February 10, 2021 at 5:27 pm
Hi all,
I could use some assistance with this one as I can't get anything working correctly for it at the moment.
I'm having to move some HTML formatted data between two applications and they have a few differing quirks regarding how they handle HTML formatting.
The specific quirk that is causing me issues is how the applications handle the bold html tags <b> and </b> differently.
The source application allows a line break (<br/>) between <b> and </b> tags and will treat everything until to closing </b> tag as being bold
The new application requires that the bold tag is closed off before the line break and opened again afterwards
So the existing data might look like this:
<b>This text is bold</b> This text is not <b> This text is bold<br/>as is this text</b>
Where the new application will require it to look like this to display correctly:
<b>This text is bold</b> This text is not <b> This text is bold</b><br/><b>as is this text</b>
I've attempted to solve this by finding out the position of the first opening <b> tag, then getting the position of the next closing </b> tag and using these variables to run a replace on the text contained within them:
SET @HTMLText = REPLACE(@HTMLText, SUBSTRING(@HTMLText, @Start, @Chars), REPLACE(SUBSTRING(@HTMLText, @Start, @Chars), '<br/>', '</b><br/><b>'))
I then update the start and end variables to find the next opening <b> tag and loop through the rest of the string, which can be a fairly large chunk of text.
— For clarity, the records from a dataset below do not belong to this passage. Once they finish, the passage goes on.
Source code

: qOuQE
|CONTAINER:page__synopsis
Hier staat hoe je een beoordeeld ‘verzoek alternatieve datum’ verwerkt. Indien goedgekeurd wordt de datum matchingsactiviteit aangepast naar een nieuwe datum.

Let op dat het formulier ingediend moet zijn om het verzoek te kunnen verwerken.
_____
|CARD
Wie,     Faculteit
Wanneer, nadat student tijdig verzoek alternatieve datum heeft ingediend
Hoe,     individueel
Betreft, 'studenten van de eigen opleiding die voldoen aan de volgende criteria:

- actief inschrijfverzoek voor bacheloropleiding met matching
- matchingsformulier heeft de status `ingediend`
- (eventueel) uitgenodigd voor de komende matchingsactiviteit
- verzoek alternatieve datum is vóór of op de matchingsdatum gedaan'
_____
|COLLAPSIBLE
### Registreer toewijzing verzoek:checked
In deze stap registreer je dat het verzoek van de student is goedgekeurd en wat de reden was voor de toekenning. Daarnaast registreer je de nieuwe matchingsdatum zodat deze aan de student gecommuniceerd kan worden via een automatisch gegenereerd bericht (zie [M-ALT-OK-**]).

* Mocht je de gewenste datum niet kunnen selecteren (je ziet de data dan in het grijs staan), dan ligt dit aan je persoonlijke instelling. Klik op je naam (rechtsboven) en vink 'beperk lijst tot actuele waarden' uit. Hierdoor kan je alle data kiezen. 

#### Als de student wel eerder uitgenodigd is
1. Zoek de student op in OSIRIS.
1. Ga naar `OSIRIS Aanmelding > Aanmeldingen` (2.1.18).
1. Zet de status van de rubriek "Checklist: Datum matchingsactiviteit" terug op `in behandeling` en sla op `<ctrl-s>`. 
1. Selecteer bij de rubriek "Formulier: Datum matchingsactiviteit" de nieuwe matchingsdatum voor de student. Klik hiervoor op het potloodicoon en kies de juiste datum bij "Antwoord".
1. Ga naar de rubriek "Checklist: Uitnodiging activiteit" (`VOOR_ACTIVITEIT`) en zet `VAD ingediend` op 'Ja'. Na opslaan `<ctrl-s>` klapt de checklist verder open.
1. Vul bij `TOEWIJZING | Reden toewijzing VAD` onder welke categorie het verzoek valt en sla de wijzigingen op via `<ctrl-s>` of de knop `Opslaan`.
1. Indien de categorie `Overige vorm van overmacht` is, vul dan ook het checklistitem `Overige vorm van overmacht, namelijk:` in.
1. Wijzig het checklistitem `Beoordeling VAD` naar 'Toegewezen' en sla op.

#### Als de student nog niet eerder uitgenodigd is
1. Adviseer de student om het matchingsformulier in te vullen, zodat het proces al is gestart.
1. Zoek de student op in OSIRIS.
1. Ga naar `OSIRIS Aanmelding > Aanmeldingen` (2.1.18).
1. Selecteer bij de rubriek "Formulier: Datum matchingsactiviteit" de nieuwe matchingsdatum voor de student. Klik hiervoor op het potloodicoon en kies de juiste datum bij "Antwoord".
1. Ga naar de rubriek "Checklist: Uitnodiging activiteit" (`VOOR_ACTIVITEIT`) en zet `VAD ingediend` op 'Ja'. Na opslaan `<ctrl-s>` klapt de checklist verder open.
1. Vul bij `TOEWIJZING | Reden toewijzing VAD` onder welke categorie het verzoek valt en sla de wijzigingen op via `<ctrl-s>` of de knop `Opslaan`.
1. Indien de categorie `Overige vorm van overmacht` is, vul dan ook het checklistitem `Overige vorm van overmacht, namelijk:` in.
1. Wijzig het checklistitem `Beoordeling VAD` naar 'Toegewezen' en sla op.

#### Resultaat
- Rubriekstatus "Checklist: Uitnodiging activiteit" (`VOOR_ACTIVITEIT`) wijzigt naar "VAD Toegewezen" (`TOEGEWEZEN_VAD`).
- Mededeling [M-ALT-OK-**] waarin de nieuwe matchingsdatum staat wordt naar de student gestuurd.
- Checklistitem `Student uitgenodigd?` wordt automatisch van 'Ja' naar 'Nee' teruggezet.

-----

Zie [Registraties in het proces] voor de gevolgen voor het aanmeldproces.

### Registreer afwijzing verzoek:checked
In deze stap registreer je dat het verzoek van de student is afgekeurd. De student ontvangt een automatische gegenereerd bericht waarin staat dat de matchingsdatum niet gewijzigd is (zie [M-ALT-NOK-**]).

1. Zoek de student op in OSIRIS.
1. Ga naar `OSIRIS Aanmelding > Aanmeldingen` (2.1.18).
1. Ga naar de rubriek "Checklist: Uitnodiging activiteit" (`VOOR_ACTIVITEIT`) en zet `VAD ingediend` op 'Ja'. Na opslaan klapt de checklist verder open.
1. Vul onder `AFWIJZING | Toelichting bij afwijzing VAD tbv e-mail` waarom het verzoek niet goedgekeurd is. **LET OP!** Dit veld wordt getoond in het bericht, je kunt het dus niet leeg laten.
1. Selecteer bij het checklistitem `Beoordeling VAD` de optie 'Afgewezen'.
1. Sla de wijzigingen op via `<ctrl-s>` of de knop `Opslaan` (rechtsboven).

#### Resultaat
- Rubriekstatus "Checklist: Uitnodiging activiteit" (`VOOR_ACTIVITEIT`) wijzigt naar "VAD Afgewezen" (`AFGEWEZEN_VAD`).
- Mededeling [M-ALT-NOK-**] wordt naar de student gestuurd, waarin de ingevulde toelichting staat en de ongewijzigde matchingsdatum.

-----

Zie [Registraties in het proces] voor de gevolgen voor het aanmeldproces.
However, what I've come up with isn't working properly.
Has anyone got an idea for a good solution to this one?
Thanks for taking the time to read this.
Paul
February 10, 2021 at 6:24 pm
Could do this with recursion, from right to left, but for now I'll just do a simple cursor loop. Hopefully that will perform well enough for what you need. Naturally you'll need to additional data samples to fully test out its logic.
IF OBJECT_ID('tempdb.dbo.#data') IS NOT NULL
DROP TABLE #data;
CREATE TABLE #data (
id int IDENTITY(1, 1) NOT NULL PRIMARY KEY,
string nvarchar(max) NULL
);
INSERT INTO #data VALUES
('<b>This text is bold</b> This text is not <b> This text is bold<br/>as is this text</b>')
DECLARE @byte_b_start int
DECLARE @byte_b_end int
DECLARE @byte_br_start int
DECLARE @id int
DECLARE @string nvarchar(max)
DECLARE @string_was_changed bit
DECLARE @stuff_length int
DECLARE cursor_strings CURSOR LOCAL FAST_FORWARD FOR
SELECT id, string
FROM #data
WHERE string LIKE '%<b>%<br%</b%'
SELECT 'before', id, string
FROM #data
WHERE string LIKE '%<b>%<br%</b%'
OPEN cursor_strings
WHILE 1 = 1
BEGIN
FETCH NEXT FROM cursor_strings INTO @id, @string
IF @@FETCH_STATUS <> 0
IF @@FETCH_STATUS = -2
CONTINUE
ELSE
BREAK;
SET @byte_b_start = 1
SET @string_was_changed = 0
WHILE 2 = 2
BEGIN
--SELECT 'before', @string
SET @byte_b_start = CHARINDEX('<b>', @string, @byte_b_start)
IF @byte_b_start = 0
BREAK;
SET @byte_b_end = CHARINDEX('</b>', @string, @byte_b_start + 4)
SET @byte_br_start = CHARINDEX('<br', @string, @byte_b_start + 4)
IF @byte_br_start = 0
BREAK;
IF @byte_b_start > 0 AND @byte_br_start < @byte_b_end
BEGIN
IF SUBSTRING(@string, @byte_br_start + 3, 1) = '/'
SET @stuff_length = 5
ELSE
SET @stuff_length = 4
SET @string = STUFF(@string, @byte_br_start, @stuff_length,
'</b>' + SUBSTRING(@string, @byte_br_start, @stuff_length) + '<b>')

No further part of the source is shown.